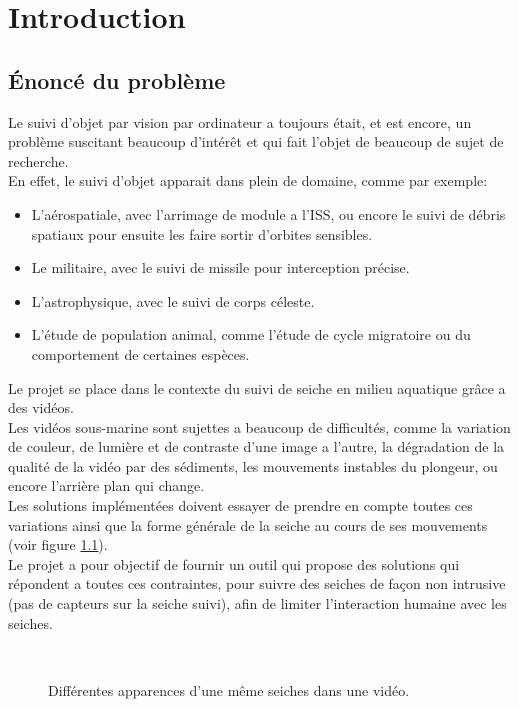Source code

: \chapter{Introduction}





\section{Énoncé du problème}
Le suivi d'objet par vision par ordinateur a toujours était, et est encore, un problème suscitant beaucoup d'intérêt et qui fait l'objet de beaucoup de sujet de recherche.\\
En effet, le suivi d'objet apparait dans plein de domaine, comme par exemple:
\begin{itemize}
	\item L'aérospatiale, avec l'arrimage de module a l'ISS, ou encore le suivi de débris spatiaux pour ensuite les faire sortir d'orbites sensibles.
	\item Le militaire, avec le suivi de missile pour interception précise.
	\item L'astrophysique, avec le suivi de corps céleste.
	\item L'étude de population animal, comme l'étude de cycle migratoire ou du comportement de certaines espèces.\\
\end{itemize}

Le projet se place dans le contexte du suivi de seiche en milieu aquatique grâce a des vidéos.\\
Les vidéos sous-marine sont sujettes a beaucoup de difficultés, comme la variation de couleur, de lumière et de contraste d'une image a l'autre, la dégradation de la qualité de la vidéo par des sédiments, les mouvements instables du plongeur, ou encore l'arrière plan qui change.\\
Les solutions implémentées doivent essayer de prendre en compte toutes ces variations ainsi que la forme générale de la seiche au cours de ses mouvements (voir figure \ref{fig:cuttlefish_variation}).\\
Le projet a pour objectif de fournir un outil qui propose des solutions qui répondent a toutes ces contraintes, pour suivre des seiches de façon non intrusive (pas de capteurs sur la seiche suivi), afin de limiter l'interaction humaine avec les seiches.

\begin{figure}
\center
	\hspace{0.5cm}
	\\
	\hspace{0.5cm}
\caption{Différentes apparences d'une même seiches dans une vidéo.}
\label{fig:cuttlefish_variation}
\end{figure}
\FloatBarrier





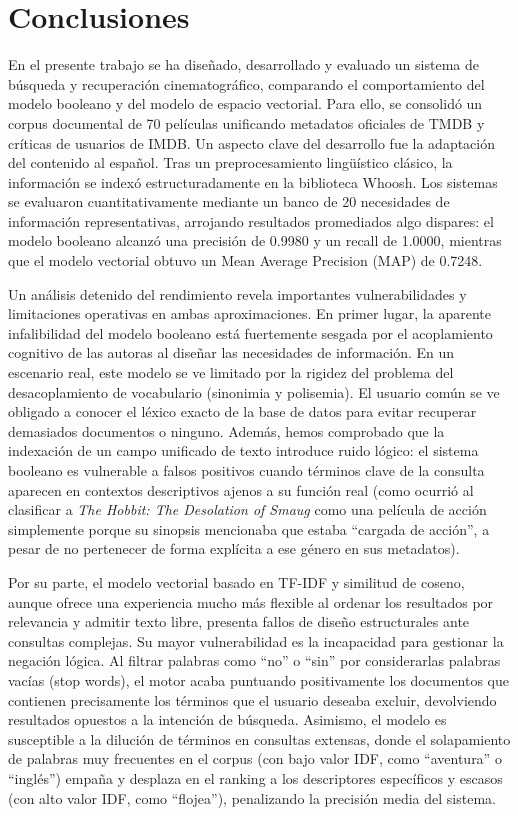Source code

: \documentclass[conference,a4paper]{IEEEtran}
\begin{document}
\section{Conclusiones}

En el presente trabajo se ha diseñado, desarrollado y evaluado un sistema de búsqueda y recuperación cinematográfico, comparando el comportamiento del modelo booleano y del modelo de espacio vectorial. Para ello, se consolidó un corpus documental de 70 películas unificando metadatos oficiales de TMDB y críticas de usuarios de IMDB. Un aspecto clave del desarrollo fue la adaptación del contenido al español. Tras un preprocesamiento lingüístico clásico, la información se indexó estructuradamente en la biblioteca Whoosh. Los sistemas se evaluaron cuantitativamente mediante un banco de 20 necesidades de información representativas, arrojando resultados promediados algo dispares: el modelo booleano alcanzó una precisión de 0.9980 y un recall de 1.0000, mientras que el modelo vectorial obtuvo un Mean Average Precision (MAP) de 0.7248.

Un análisis detenido del rendimiento revela importantes vulnerabilidades y limitaciones operativas en ambas aproximaciones. En primer lugar, la aparente infalibilidad del modelo booleano está fuertemente sesgada por el acoplamiento cognitivo de las autoras al diseñar las necesidades de información. En un escenario real, este modelo se ve limitado por la rigidez del problema del desacoplamiento de vocabulario (sinonimia y polisemia). El usuario común se ve obligado a conocer el léxico exacto de la base de datos para evitar recuperar demasiados documentos o ninguno. Además, hemos comprobado que la indexación de un campo unificado de texto introduce ruido lógico: el sistema booleano es vulnerable a falsos positivos cuando términos clave de la consulta aparecen en contextos descriptivos ajenos a su función real (como ocurrió al clasificar a \textit{The Hobbit: The Desolation of Smaug} como una película de acción simplemente porque su sinopsis mencionaba que estaba ``cargada de acción'', a pesar de no pertenecer de forma explícita a ese género en sus metadatos).

Por su parte, el modelo vectorial basado en TF-IDF y similitud de coseno, aunque ofrece una experiencia mucho más flexible al ordenar los resultados por relevancia y admitir texto libre, presenta fallos de diseño estructurales ante consultas complejas. Su mayor vulnerabilidad es la incapacidad para gestionar la negación lógica. Al filtrar palabras como ``no'' o ``sin'' por considerarlas palabras vacías (stop words), el motor acaba puntuando positivamente los documentos que contienen precisamente los términos que el usuario deseaba excluir, devolviendo resultados opuestos a la intención de búsqueda. Asimismo, el modelo es susceptible a la dilución de términos en consultas extensas, donde el solapamiento de palabras muy frecuentes en el corpus (con bajo valor IDF, como ``aventura'' o ``inglés'') empaña y desplaza en el ranking a los descriptores específicos y escasos (con alto valor IDF, como ``flojea''), penalizando la precisión media del sistema.
\end{document}
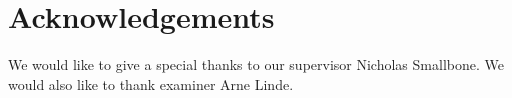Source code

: \thispagestyle{plain}			%
\section*{Acknowledgements}
We would like to give a special thanks to our supervisor Nicholas Smallbone. We would also
like to thank examiner Arne Linde.



\newpage				%
\thispagestyle{empty}
\mbox{}
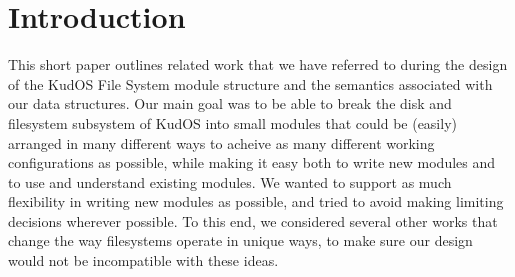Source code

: \section{Introduction}
\label{sec:intro}

This short paper outlines related work that we have referred to during
the design of the KudOS File System module structure and the semantics
associated with our data structures. Our main goal was to be able to
break the disk and filesystem subsystem of KudOS into small modules
that could be (easily) arranged in many different ways to acheive as
many different working configurations as possible, while making it
easy both to write new modules and to use and understand existing
modules. We wanted to support as much flexibility in writing new
modules as possible, and tried to avoid making limiting decisions
wherever possible. To this end, we considered several other works that
change the way filesystems operate in unique ways, to make sure our
design would not be incompatible with these ideas.
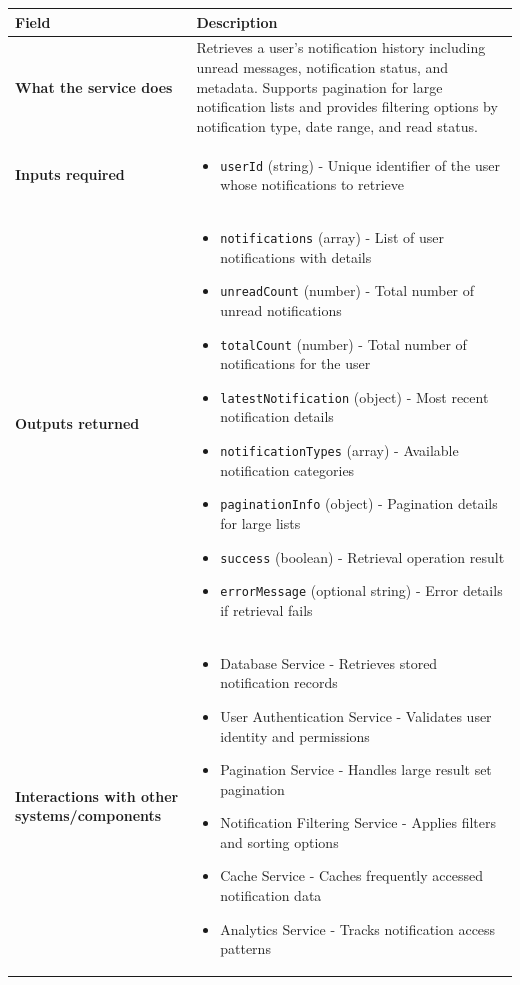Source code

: \documentclass[11pt,a4paper]{article}
\begin{document}
\begin{longtable}{|p{3cm}|p{12cm}|}
\hline
\textbf{Field} & \textbf{Description} \\
\hline
\textbf{What the service does} & 
Retrieves a user's notification history including unread messages, notification status, and metadata. Supports pagination for large notification lists and provides filtering options by notification type, date range, and read status. \\
\hline
\textbf{Inputs required} & 
\begin{itemize}[nosep]
\item \texttt{userId} (string) - Unique identifier of the user whose notifications to retrieve
\end{itemize} \\
\hline
\textbf{Outputs returned} & 
\begin{itemize}[nosep]
\item \texttt{notifications} (array) - List of user notifications with details
\item \texttt{unreadCount} (number) - Total number of unread notifications
\item \texttt{totalCount} (number) - Total number of notifications for the user
\item \texttt{latestNotification} (object) - Most recent notification details
\item \texttt{notificationTypes} (array) - Available notification categories
\item \texttt{paginationInfo} (object) - Pagination details for large lists
\item \texttt{success} (boolean) - Retrieval operation result
\item \texttt{errorMessage} (optional string) - Error details if retrieval fails
\end{itemize} \\
\hline
\textbf{Interactions with other systems/components} & 
\begin{itemize}[nosep]
\item Database Service - Retrieves stored notification records
\item User Authentication Service - Validates user identity and permissions
\item Pagination Service - Handles large result set pagination
\item Notification Filtering Service - Applies filters and sorting options
\item Cache Service - Caches frequently accessed notification data
\item Analytics Service - Tracks notification access patterns
\end{itemize} \\
\hline
\end{longtable}
\end{document}
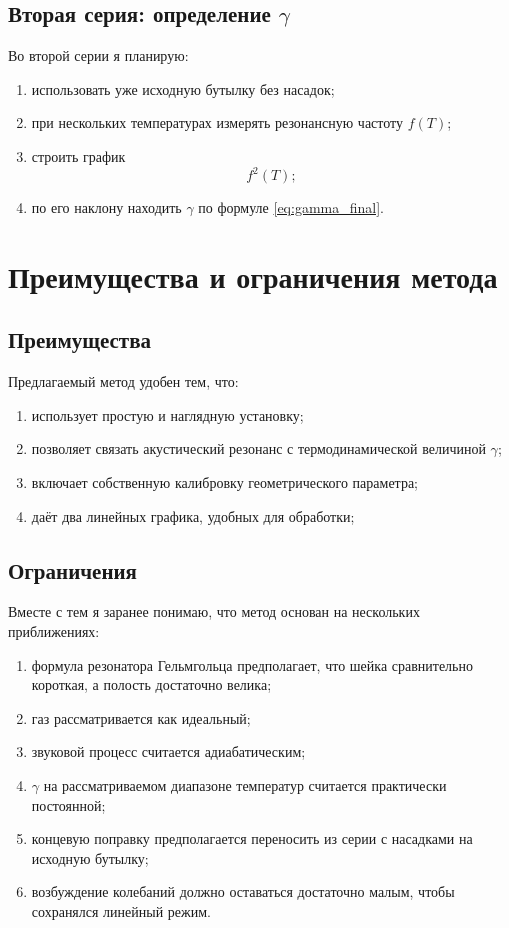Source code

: \documentclass[a4paper,12pt]{article}
\begin{document}
	\subsection{Вторая серия: определение \(\gamma\)}
	
	Во второй серии я планирую:
	\begin{enumerate}[label=\arabic*)]
		\item использовать уже исходную бутылку без насадок;
		\item при нескольких температурах измерять резонансную частоту \(f(T)\);
		\item строить график
		\[
		f^2(T);
		\]
		\item по его наклону находить \(\gamma\) по формуле \eqref{eq:gamma_final}.
	\end{enumerate}
	
	\section{Преимущества и ограничения метода}
	
	\subsection{Преимущества}
	
	Предлагаемый метод удобен тем, что:
	\begin{enumerate}[label=\arabic*)]
		\item использует простую и наглядную установку;
		\item позволяет связать акустический резонанс с термодинамической величиной \(\gamma\);
		\item включает собственную калибровку геометрического параметра;
		\item даёт два линейных графика, удобных для обработки;
		
	\end{enumerate}
	
	\subsection{Ограничения}
	
	Вместе с тем я заранее понимаю, что метод основан на нескольких приближениях:
	\begin{enumerate}[label=\arabic*)]
		\item формула резонатора Гельмгольца предполагает, что шейка сравнительно короткая, а полость достаточно велика;
		\item газ рассматривается как идеальный;
		\item звуковой процесс считается адиабатическим;
		\item \(\gamma\) на рассматриваемом диапазоне температур считается практически постоянной;
		\item концевую поправку предполагается переносить из серии с насадками на исходную бутылку;
		\item возбуждение колебаний должно оставаться достаточно малым, чтобы сохранялся линейный режим.
	\end{enumerate}
	
\end{document}
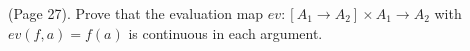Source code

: (Page 27). Prove that the evaluation map $ev:[A_1 \to A_2] \times A_1 \to A_2$ with $ev(f,a) = f(a)$ is continuous in each argument.
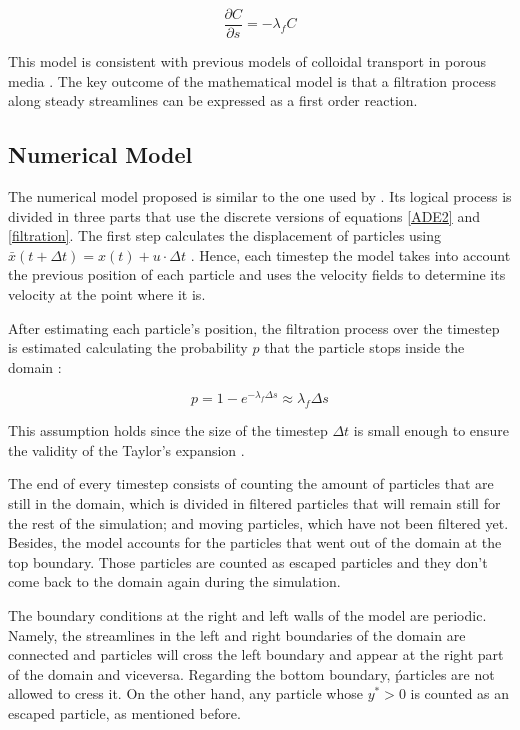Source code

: \documentclass[draft,linenumbers]{agujournal2018}
\begin{document}
\begin{equation}
 \label{filtration}
 	\frac{\partial C}{\partial s} = -\lambda_f C
\end{equation}

This model is consistent with previous models of colloidal transport in porous media \citep{Domenico1998}. The key outcome of the mathematical model is that a filtration process along steady streamlines can be expressed as a first order reaction. 

\subsection{Numerical Model} \label{Numerical_model}

The numerical model proposed is similar to the one used by \citet{Packman2000}. Its logical process is divided in three parts that use the discrete versions of equations \ref{ADE2} and \ref{filtration}. The first step calculates the displacement of particles using $\bar{x}(t + \Delta t) = x(t)  + u \cdot \Delta t$ \citep{Li2017}. Hence, each timestep the model takes into account the previous position of each particle and uses the velocity fields to determine its velocity at the point where it is. 

After estimating each particle's position, the filtration process over the timestep is estimated calculating the probability $p$ that the particle stops inside the domain \citep{Prickett1981}:

\begin{equation}
\label{Filt_disc}
	p = 1 - e^{-\lambda_f \Delta s} \approx \lambda_{f} \Delta s
\end{equation}

This assumption holds since the size of the timestep $\Delta t$ is small enough to ensure the validity of the Taylor's expansion \citep{Li2017}.

The end of every timestep consists of counting the amount of particles that are still in the domain, which is divided in filtered particles that will remain still for the rest of the simulation; and moving particles, which have not been filtered yet. Besides, the model accounts for the particles that went out of the domain at the top boundary. Those particles are counted as escaped particles and they don't come back to the domain again during the simulation.

The boundary conditions at the right and left walls of the model are periodic. Namely, the streamlines in the left and right boundaries of the domain are connected and particles will cross the left boundary and appear at the right part of the domain and viceversa. Regarding the bottom boundary, ṕarticles are not allowed to cress it. On the other hand, any particle whose $y^* > 0$ is counted as an escaped particle, as mentioned before. 
\end{document}
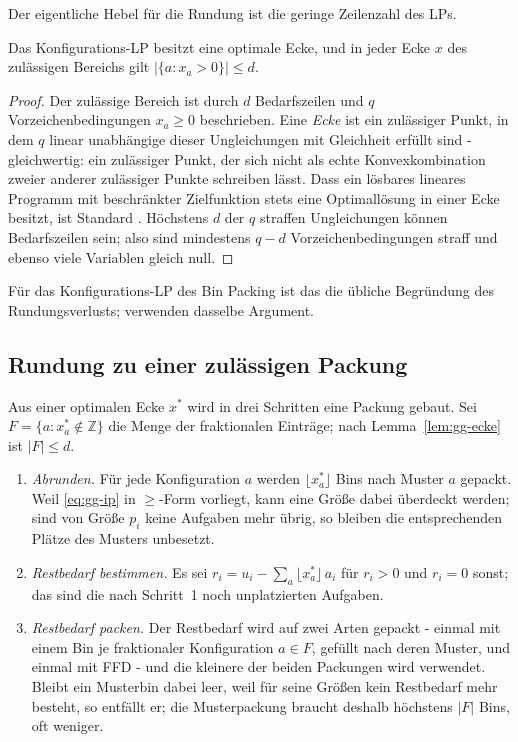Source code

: Der eigentliche Hebel für die Rundung ist die geringe Zeilenzahl des LPs.

\begin{lemma}
\label{lem:gg-ecke}
Das Konfigurations-LP besitzt eine optimale Ecke, und in jeder Ecke $x$ des zulässigen Bereichs
gilt $|\{a : x_a > 0\}| \le d$.
\end{lemma}

\begin{proof}
Der zulässige Bereich ist durch $d$ Bedarfszeilen und $q$ Vorzeichenbedingungen $x_a \ge 0$
beschrieben.
Eine \emph{Ecke} ist ein zulässiger Punkt, in dem $q$ linear unabhängige dieser Ungleichungen mit
Gleichheit erfüllt sind - gleichwertig: ein zulässiger Punkt, der sich nicht als echte
Konvexkombination zweier anderer zulässiger Punkte schreiben lässt.
Dass ein lösbares lineares Programm mit beschränkter Zielfunktion stets eine Optimallösung in einer
Ecke besitzt, ist Standard \cite[Kap.~11]{williamson_shmoys2011}.
Höchstens $d$ der $q$ straffen Ungleichungen können Bedarfszeilen sein; also sind mindestens
$q - d$ Vorzeichenbedingungen straff und ebenso viele Variablen gleich null.
\end{proof}

\noindent
Für das Konfigurations-LP des Bin Packing ist das die übliche Begründung des Rundungsverlusts;
\textcite[Abschnitt~4.6]{williamson_shmoys2011} verwenden dasselbe Argument.

\subsection{Rundung zu einer zulässigen Packung}
\label{sub:gg-rundung}

Aus einer optimalen Ecke $x^\ast$ wird in drei Schritten eine Packung gebaut.
Sei $F = \{a : x^\ast_a \notin \mathbb{Z}\}$ die Menge der fraktionalen Einträge; nach
Lemma~\ref{lem:gg-ecke} ist $|F| \le d$.

\begin{enumerate}[label=\textit{Schritt~\arabic*.}, leftmargin=*, itemsep=3pt]
  \item \emph{Abrunden.} Für jede Konfiguration $a$ werden $\lfloor x^\ast_a \rfloor$ Bins nach
    Muster $a$ gepackt. Weil \eqref{eq:gg-ip} in $\ge$-Form vorliegt, kann eine Größe dabei
    überdeckt werden; sind von Größe $p_i$ keine Aufgaben mehr übrig, so bleiben die
    entsprechenden Plätze des Musters unbesetzt.
  \item \emph{Restbedarf bestimmen.} Es sei
    $r_i = u_i - \sum_{a} \lfloor x^\ast_a \rfloor\, a_i$ für $r_i > 0$ und $r_i = 0$ sonst; das
    sind die nach Schritt~1 noch unplatzierten Aufgaben.
  \item \emph{Restbedarf packen.} Der Restbedarf wird auf zwei Arten gepackt - einmal mit einem
    Bin je fraktionaler Konfiguration $a \in F$, gefüllt nach deren Muster, und einmal mit FFD -
    und die kleinere der beiden Packungen wird verwendet.
    Bleibt ein Musterbin dabei leer, weil für seine Größen kein Restbedarf mehr besteht, so
    entfällt er; die Musterpackung braucht deshalb höchstens $|F|$ Bins, oft weniger.
\end{enumerate}


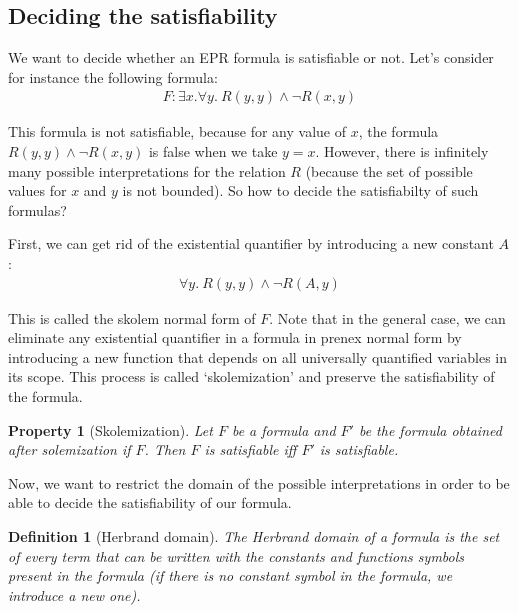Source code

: \documentclass[11pt,a4paper,oldfontcommands,openany]{memoir}
\newtheorem*{definition}{Definition}
\newtheorem*{property}{Property}
\begin{document}
        \subsection{Deciding the satisfiability}

        We want to decide whether an EPR formula is satisfiable or not. Let's consider for instance the following formula:
        \begin{align*}
            F: \exists x. \forall y. \ R(y,y) \land \neg R(x,y)
        \end{align*}

        This formula is not satisfiable, because for any value of \(x\), the formula \(R(y,y) \land \neg R(x,y)\) is false when we take \(y=x\).
        However, there is infinitely many possible interpretations for the relation \(R\) (because the set of possible values for \(x\) and \(y\) is not bounded).
        So how to decide the satisfiabilty of such formulas?

        First, we can get rid of the existential quantifier by introducing a new constant \(A\):
        \begin{align*}
            \forall y. \ R(y,y) \land \neg R(A,y)
        \end{align*}

        This is called the skolem normal form of \(F\).
        Note that in the general case, we can eliminate any existential quantifier in a formula in prenex normal form by introducing a new function
        that depends on all universally quantified variables in its scope. This process is called `skolemization' and preserve the satisfiability of the formula.

        \begin{property}[Skolemization]
            Let \(F\) be a formula and \(F'\) be the formula obtained after solemization if \(F\). Then \(F\) is satisfiable iff \(F'\) is satisfiable.
        \end{property}

        Now, we want to restrict the domain of the possible interpretations in order to be able to decide the satisfiability of our formula.

        \begin{definition}[Herbrand domain]
            The Herbrand domain of a formula is the set of every term that can be written with the constants and functions symbols present in the formula
            (if there is no constant symbol in the formula, we introduce a new one).
        \end{definition}
\end{document}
——
Would you copy out each line of the records above where the word "satisfiability" occurs?

- Completed exercise -
        \subsection{Deciding the satisfiability}
        that depends on all universally quantified variables in its scope. This process is called `skolemization' and preserve the satisfiability of the formula.
        Now, we want to restrict the domain of the possible interpretations in order to be able to decide the satisfiability of our formula.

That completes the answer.